I have some questions. Does it work if i burry the head? I havent skinned anything off yet. I dont really know where to start to start skinning it. Does anybody have any good tips i can use?

thank you


----------



## Springer (Dec 21, 2004)

If you live by a smaller river throw it in there for a couple of weeks and it will be cleaner than clean. Be sure to use wire or cable to tie it off.


----------



## MossyMO (Feb 12, 2004)

Springer is right. If you have it yet and it hasn't been frozen, I am sure it is pretty ripe, I know my stomache couldn't handle it. I get mine done within 2 weeks of harvesting the animal during winter conditions.

A few years ago I tried working on a quite ripe buffalo skull, after a few weeks I gave up and tied a rope around its horns, then lowered it into the river. I checked it a week later and it was pretty clean. Left it in one more week and it was perfect. Except I did loose one horn cap. Now the euro buffalo skull is diplayed in my backyard.


----------



## huntingtim08 (Sep 17, 2004)

so if i tie a cable around the horns and throw it in the sheyenne river it should be ok


----------



## MossyMO (Feb 12, 2004)

Should be, just be carefull how you "throw" it and how you take it out so you do not damage the skull or antlers.
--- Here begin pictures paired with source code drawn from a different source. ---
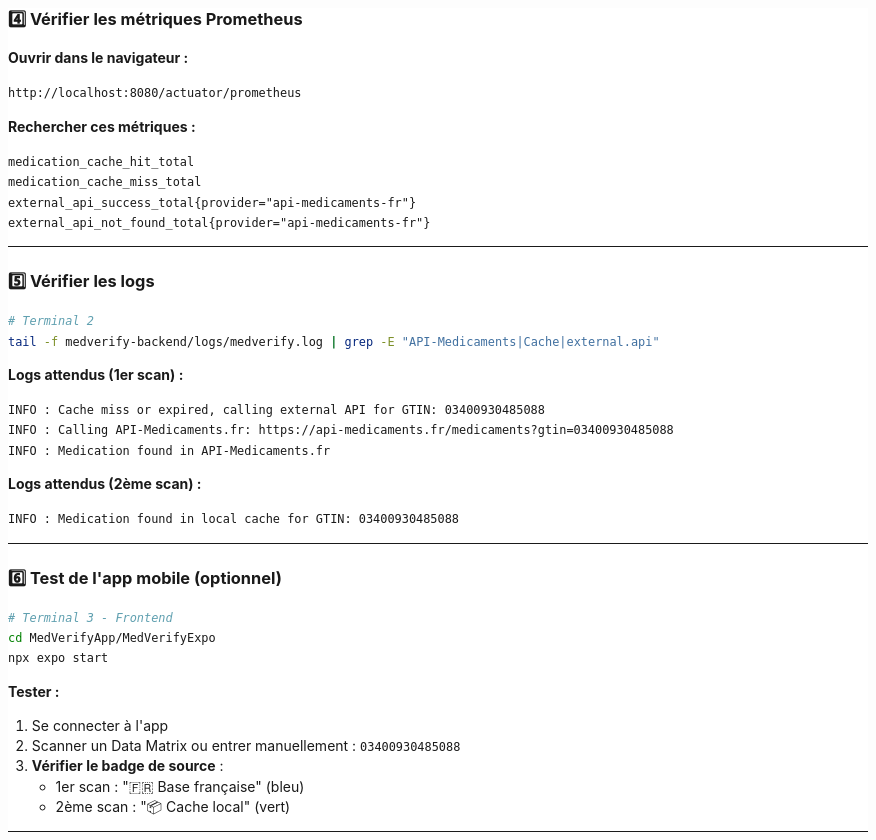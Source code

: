 
### 4️⃣ Vérifier les métriques Prometheus

**Ouvrir dans le navigateur :**

```
http://localhost:8080/actuator/prometheus
```

**Rechercher ces métriques :**

```
medication_cache_hit_total
medication_cache_miss_total
external_api_success_total{provider="api-medicaments-fr"}
external_api_not_found_total{provider="api-medicaments-fr"}
```

---

### 5️⃣ Vérifier les logs

```bash
# Terminal 2
tail -f medverify-backend/logs/medverify.log | grep -E "API-Medicaments|Cache|external.api"
```

**Logs attendus (1er scan) :**

```
INFO : Cache miss or expired, calling external API for GTIN: 03400930485088
INFO : Calling API-Medicaments.fr: https://api-medicaments.fr/medicaments?gtin=03400930485088
INFO : Medication found in API-Medicaments.fr
```

**Logs attendus (2ème scan) :**

```
INFO : Medication found in local cache for GTIN: 03400930485088
```

---

### 6️⃣ Test de l'app mobile (optionnel)

```bash
# Terminal 3 - Frontend
cd MedVerifyApp/MedVerifyExpo
npx expo start
```

**Tester :**

1. Se connecter à l'app
2. Scanner un Data Matrix ou entrer manuellement : `03400930485088`
3. **Vérifier le badge de source** :
   - 1er scan : "🇫🇷 Base française" (bleu)
   - 2ème scan : "📦 Cache local" (vert)

---
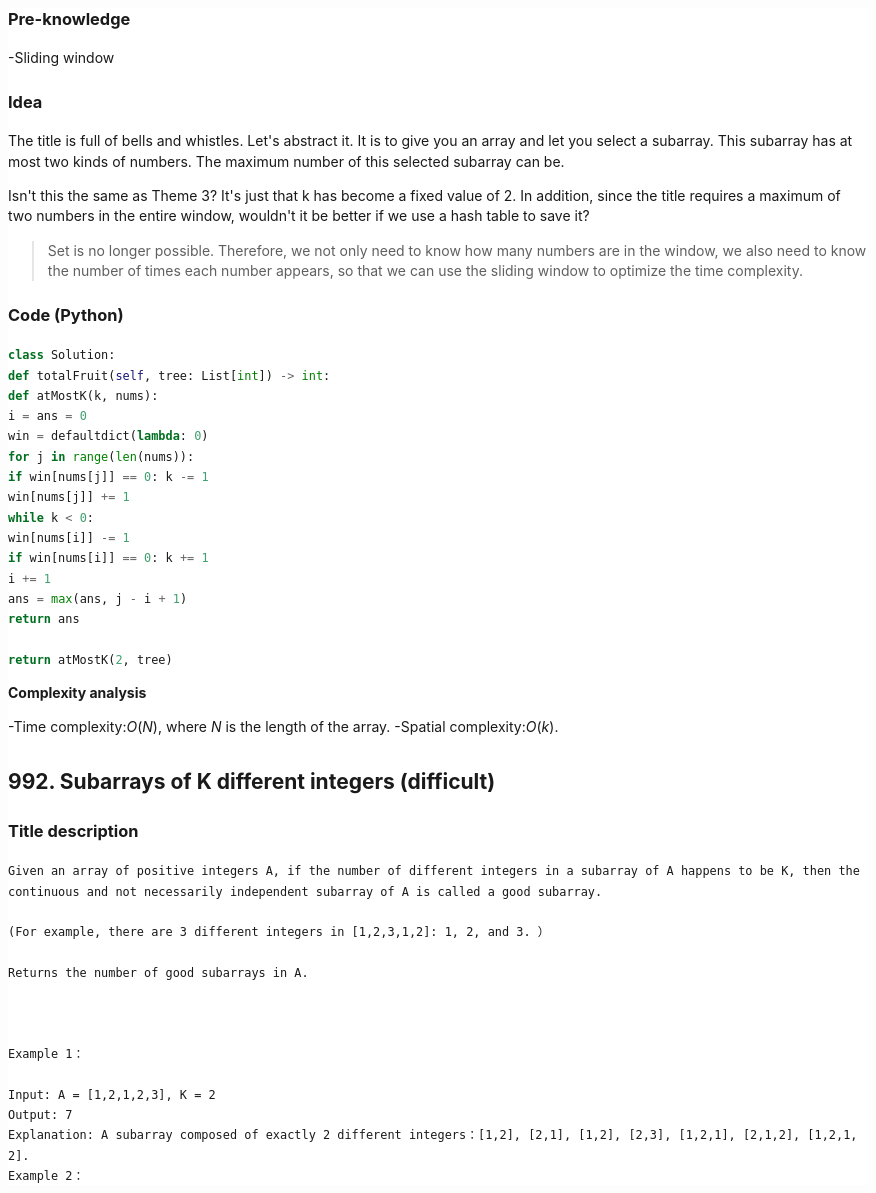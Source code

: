 ### Pre-knowledge

-Sliding window

### Idea

The title is full of bells and whistles. Let's abstract it. It is to give you an array and let you select a subarray. This subarray has at most two kinds of numbers. The maximum number of this selected subarray can be.

Isn't this the same as Theme 3? It's just that k has become a fixed value of 2. In addition, since the title requires a maximum of two numbers in the entire window, wouldn't it be better if we use a hash table to save it?

> Set is no longer possible. Therefore, we not only need to know how many numbers are in the window, we also need to know the number of times each number appears, so that we can use the sliding window to optimize the time complexity.

### Code (Python)

```py
class Solution:
def totalFruit(self, tree: List[int]) -> int:
def atMostK(k, nums):
i = ans = 0
win = defaultdict(lambda: 0)
for j in range(len(nums)):
if win[nums[j]] == 0: k -= 1
win[nums[j]] += 1
while k < 0:
win[nums[i]] -= 1
if win[nums[i]] == 0: k += 1
i += 1
ans = max(ans, j - i + 1)
return ans

return atMostK(2, tree)
```

**Complexity analysis**

-Time complexity:$O(N)$, where $N$ is the length of the array.
-Spatial complexity:$O(k)$.

## 992. Subarrays of K different integers (difficult)

### Title description

```
Given an array of positive integers A, if the number of different integers in a subarray of A happens to be K, then the continuous and not necessarily independent subarray of A is called a good subarray.

(For example, there are 3 different integers in [1,2,3,1,2]: 1, 2, and 3. ）

Returns the number of good subarrays in A.



Example 1：

Input: A = [1,2,1,2,3], K = 2
Output: 7
Explanation: A subarray composed of exactly 2 different integers：[1,2], [2,1], [1,2], [2,3], [1,2,1], [2,1,2], [1,2,1,2].
Example 2：
```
Make sure to also tie the other end of the rope ot a tree or what ever you can find to secure it from being lost......
Also, try put it somewhere that someone else can't find it. Good luck and post a picture when it is done!!!


----------



## Starky (Mar 15, 2006)

Once the stench and fluid from the rotting brain gets into the bone it's almost impossible to get out. Try boiling it but do it outside on a camp fire or something.


----------



## levander (May 16, 2006)

I highly recommend the boiling method. Three or more hours of a salt induced, hard boil should get you close. I used almost a whole canister of table salt. I made use of the bottom portion of a small charcoal/smoker grill with propane hook-up (basicly just a stand-up propane burner). I purchased a galvanized bucket which kept the head submerged, yet kept the rack from being submerged (which is important im told). You get it up to a nice boil, and thats when you can expect one of the rankest odors you'll ever expirience. 
My mistake was not exercising moderation the night before while drinking adult beverages!! uke:

Periodically checking the head is also important (i had a fire this spring) :lol:

As the boil continues to soften the unwanted flesh, hair, etc., it becomes possible to kind of just tear the stuff off. Another good pointer is to be carefull with the nose if you wish to keep the tip of the euro mount in tact. Mine are broke off at the end, giving the mount a western look. The bones are very small and fragile, and become more so after boiling for awhile.
After you're satisfied with the boil, the brains should be prime for removal. I used a needlenose and a dentist pick and went through the hole in the back of the skull. After a solid 2-3 hours, the cartilage and brains were removed. Alot of picking and scratching!
I then gave the skull a week or so to dry out a bit. some cartilage i missed was now dry and could be picked off. I then used a 2 part solution which is a bleaching solution used by hair salons. Brushing on the solution with a small paint brush, after 18-24 hours, i brushed it off with an old toothbrush. 
To finish it off, i bought a wood plaque with a piece for euro mounting, and some Scupting apoxy. i screwed the piece on through the back, and mounted the skull on the mounting piece with the apoxy. (very strong stuff) 
I will try to post a pic of mine soon, for a better explanation. I hope the info is usefull, or at least interesting, Enjoy!


----------



## MossyMO (Feb 12, 2004)

Here is the buffalo skull I did in the river -


This is the first euro buck skull I did, I have done 2 others since. 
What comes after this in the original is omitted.